Além do ataque aos “grandes grupos económicos”, uma das críticas comuns do PCP, o candidato quis também fazer uma chamada de atenção para as PPP. Depois de aprovada a nova Lei de Bases da Saúde falta ainda a regulamentação relativa às Parcerias-Público-Privadas na Saúde. Num ataque ao setor privado na saúde, o PCP aproveita a candidatura à Presidência da República para voltar a recordar o problema da existência desses “grupos económicos privados que lucram com a doença” e que “desviam recursos públicos”.
É a submissão do país a políticas e decisões da União Europeia contrárias ao interesse nacional, determinadas pelos interesses das principais potências europeias, agravando desigualdades e assimetrias, promovendo a divergência, em lugar da prometida convergência, económica e social”

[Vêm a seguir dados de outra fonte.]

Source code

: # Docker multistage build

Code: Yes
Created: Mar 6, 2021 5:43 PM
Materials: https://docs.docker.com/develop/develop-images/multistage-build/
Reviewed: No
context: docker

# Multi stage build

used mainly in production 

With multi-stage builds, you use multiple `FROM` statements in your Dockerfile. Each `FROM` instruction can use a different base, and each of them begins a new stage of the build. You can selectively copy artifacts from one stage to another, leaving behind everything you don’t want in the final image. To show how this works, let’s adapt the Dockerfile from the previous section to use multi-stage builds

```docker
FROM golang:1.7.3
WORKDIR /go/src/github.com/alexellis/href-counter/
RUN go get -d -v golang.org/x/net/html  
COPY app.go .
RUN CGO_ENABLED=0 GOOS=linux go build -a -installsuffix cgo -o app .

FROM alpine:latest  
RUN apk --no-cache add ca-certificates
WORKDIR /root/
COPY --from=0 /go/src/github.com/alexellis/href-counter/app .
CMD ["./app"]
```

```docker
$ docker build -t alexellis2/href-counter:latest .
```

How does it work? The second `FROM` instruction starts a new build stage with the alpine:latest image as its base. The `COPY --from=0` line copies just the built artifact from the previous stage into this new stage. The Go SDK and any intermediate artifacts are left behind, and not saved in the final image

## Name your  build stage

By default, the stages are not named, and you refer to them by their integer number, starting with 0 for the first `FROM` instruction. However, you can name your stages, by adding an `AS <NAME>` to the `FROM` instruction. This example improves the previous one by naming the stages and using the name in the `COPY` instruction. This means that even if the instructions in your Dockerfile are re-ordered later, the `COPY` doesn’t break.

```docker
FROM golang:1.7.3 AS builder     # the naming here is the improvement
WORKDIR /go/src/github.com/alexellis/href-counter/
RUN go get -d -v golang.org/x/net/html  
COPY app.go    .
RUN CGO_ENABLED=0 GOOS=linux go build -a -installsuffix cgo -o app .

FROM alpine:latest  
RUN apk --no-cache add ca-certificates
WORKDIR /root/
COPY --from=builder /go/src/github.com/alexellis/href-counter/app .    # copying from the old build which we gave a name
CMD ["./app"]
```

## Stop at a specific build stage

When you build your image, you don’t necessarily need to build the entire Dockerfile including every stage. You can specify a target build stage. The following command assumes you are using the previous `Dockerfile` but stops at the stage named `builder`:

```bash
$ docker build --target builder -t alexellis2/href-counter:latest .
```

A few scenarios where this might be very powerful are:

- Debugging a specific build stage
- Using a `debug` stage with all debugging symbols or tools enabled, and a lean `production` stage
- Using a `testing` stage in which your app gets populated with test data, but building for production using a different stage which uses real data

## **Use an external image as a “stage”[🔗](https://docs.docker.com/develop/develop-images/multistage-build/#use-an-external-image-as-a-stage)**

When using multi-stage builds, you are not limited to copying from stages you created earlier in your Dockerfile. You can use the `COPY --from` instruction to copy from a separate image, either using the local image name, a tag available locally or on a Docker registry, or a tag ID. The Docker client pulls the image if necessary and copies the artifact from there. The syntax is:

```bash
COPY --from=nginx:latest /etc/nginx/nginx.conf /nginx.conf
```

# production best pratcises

Ainda que ocupe um dos lugares no parlamento europeu e seja vice-presidente do Grupo da Esquerda Unitária Europeia/Esquerda Nórdica Verde, João Ferreira mostra-se — em coerência com a opinião do partido — eurocético. Pelo menos da atual União Europeia. Aos jornalistas, no final da apresentação, João Ferreira clarificava que um Presidente da República tem que ter “outro entendimento” dos desígnios da União Europeia. Uma das bandeiras de sempre do PCP é a recuperação da soberania nacional em vários setores (como a agricultura) que dependem atualmente de imposições/regras comunitárias.
É notório que o atual Presidente da República está empenhado numa rearrumação de forças políticas, assente no branqueamento da política de direita e dos seus executores, promovendo a sua reabilitação, na forma da chamada política de “bloco central”, formal ou informalmente assumida, que marcou o país nas últimas décadas”.
A primeira vez que o PCP deixou clara esta crítica a Marcelo Rebelo de Sousa foi no discurso de encerramento de Jerónimo de Sousa na Festa do Avante. O PCP acusa o Presidente da República de promover um “branqueamento” do PSD e de ajudar à política do “Bloco Central” que tem marcado a governação do país “nas últimas décadas”. Num ataque mais cerrado ao Presidente em funções, João Ferreira acusou ainda Marcelo de não estar “verdadeiramente comprometido com o juramento” que fez de defender os valores da Constituição. “Não há diversões mediáticas que iludam as escolhas feitas, neste domínio, pelo atual Presidente [da República]”, diz João Ferreira afirmando que Marcelo devia estar “comprometido com os interesses do povo e não com os interesses dos grandes grupos económicos e financeiros que têm determinado o rumo do país”. O objetivo é tornar Marcelo no candidato das elites económicas e, ao mesmo tempo, criticar a forma como Marcelo se move no meio mediático.
O Presidente da República não é governo. Mas pode e deve atuar, no quadro das funções que lhe estão atribuídas, usando os seus poderes para impulsionar um sentido de mudança, de desenvolvimento, de progresso e justiça social, no curso da vida nacional”.
João Ferreira diz que o Presidente da República “não se pode resignar perante um país com o futuro comprometido e sem esperança” e onde fará uso do “direito de veto”m do “recurso ao Tribunal Constitucional” ou do “direito de enviar mensagens à Assembleia da República”. O candidato do PCP não esconde assim que quer aumentar a influência do Presidente na governação, numa abordagem em que seria reforçado o semi-presidencialismo. Ao mesmo tempo está a dizer que será mais interventivo que Marcelo e que tem um entendimento diferente da função presidencial.